Die Regengüsse nach einem heißen Juli haben die ersten Schwammerl aus dem Boden gelockt, die einen zu spät, die anderen eher früh. In den Sozialen Netzwerken häufen sich die Fotos von frischen Pfifferlingen und stattlichen Steinpilzen, am Waldrand parken mehr Autos als sonst. Oberpfalz-Medien hat nachgefragt, wie es um die Ernte der eiweißreichen Waldfrüchte steht. Mancher langjährige Sammler und Pilz-Händler ist trotz einiger Erfolge zu Beginn der Schwammerl-Saison nicht sehr euphorisch.

Walburga Selch ist an einem Mittwochvormittag mit zwei Enkelkindern im Wald bei Nabburg unterwegs. Ihr Korb ist voll mit einer durchaus beeindruckenden Sammlung an frischen Steinpilzen. "Aber der hier, sehen Sie das? Der ist total wurmig", sagt sie und deutet auf einen Stiel, an dessen Unterseite ganz klar die Spuren eines unbeliebten Konkurrenten zu sehen sind. "Für Steinpilze ist es jetzt einfach zu warm, da werden sie wurmig", lautet ihre These. Es sei auch viel zu früh für diesen Typus, der im kühlen September besser gedeihen könne, und dem allzu viel Regen eher schade.

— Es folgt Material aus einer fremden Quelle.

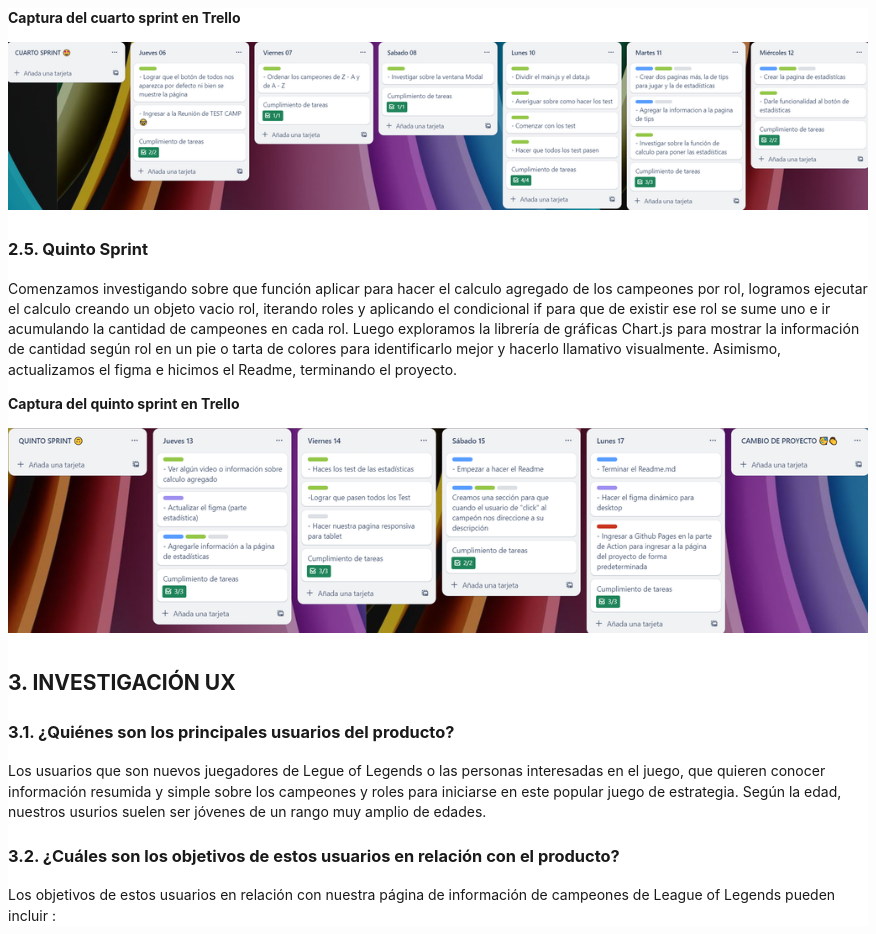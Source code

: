 **Captura del cuarto sprint en Trello**

![captura del cuarto sprint en Trello](src/trello4.png)

### 2.5. Quinto Sprint

Comenzamos investigando sobre que función aplicar para hacer el calculo agregado de los campeones por rol, logramos ejecutar el calculo creando un objeto vacio rol, iterando roles y aplicando el condicional if para que de existir ese rol se sume uno e ir acumulando la cantidad de campeones en cada rol. Luego exploramos la librería de gráficas Chart.js para mostrar la información de cantidad según rol en un pie o tarta de colores para identificarlo mejor y hacerlo llamativo visualmente. Asimismo, actualizamos el figma e hicimos el Readme, terminando el proyecto.

**Captura del quinto sprint en Trello**

![captura del cuarto quinto en Trello](src/trello5.png)

## 3. INVESTIGACIÓN UX

### 3.1. ¿Quiénes son los principales usuarios del producto?​

Los usuarios que son nuevos juegadores de Legue of Legends o las personas interesadas en el juego, que quieren conocer información resumida y simple sobre los campeones y roles para iniciarse en este popular juego de estrategia. Según la edad, nuestros usurios suelen ser jóvenes de un rango muy amplio de edades.​

### 3.2. ¿Cuáles son los objetivos de estos usuarios en relación con el producto?​

Los objetivos de estos usuarios en relación con nuestra página de información de campeones de League of Legends pueden incluir :​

Pfifferlinge mit Verspätung

Die Eierschwammerl, also die Pfifferlinge, seien dagegen heuer nach einer langen trockenen Phase erst mit Verspätung aus dem Waldboden aufgetaucht. "Und auch nur dort, wo die Sonne durchgedrungen ist, im dichten Wald gab's gar nichts", berichtete die 71-Jährige, die seit 40 Jahren regelmäßig in den Wäldern um Nabburg unterwegs ist. Den charakteristischen gelben Exemplaren habe einfach der Regen gefehlt, der mancherorts spät kam und eher spärlich ausfiel. Aus Erfahrung weiß sie, dass es ein paar Kilometer weiter anders aussehen kann. "Hier ist der Waldweg total durchnässt, woanders gab es kein Gewitter und alles ist trocken", sagt die Schwammerl-Expertin, die als eines von 13 Kindern schon mit neun Jahren zum Geldverdienen in den Wald geschickt wurde. "Mit dem Schwarzbeer-Zupfen habe ich mir mein Schulzeug finanziert", erzählt sie.

Der Wald hat ihr viel Glück beschert, aber auch einen Schicksalsschlag hielt er bereit: "Meine Kinder waren 12 und 14 Jahr alt, als mein Mann beim Schwammerlsuchen an einem Herzinfarkt gestorben ist", erzählt Walburga Selch. Seither ist sie allein unterwegs. "Ich fürchte mich nicht, da ist ja meist niemand", beteuert die 71-Jährige und sieht sich nicht in Konkurrenz um die begehrten Waldfrüchte, die jetzt unter dichtem Moos und Gras nicht so leicht zu finden sind. "Wenn man keine Plätze kennt, wo sie wachsen, braucht man gar nicht loszuziehen", sagt sie als Profi.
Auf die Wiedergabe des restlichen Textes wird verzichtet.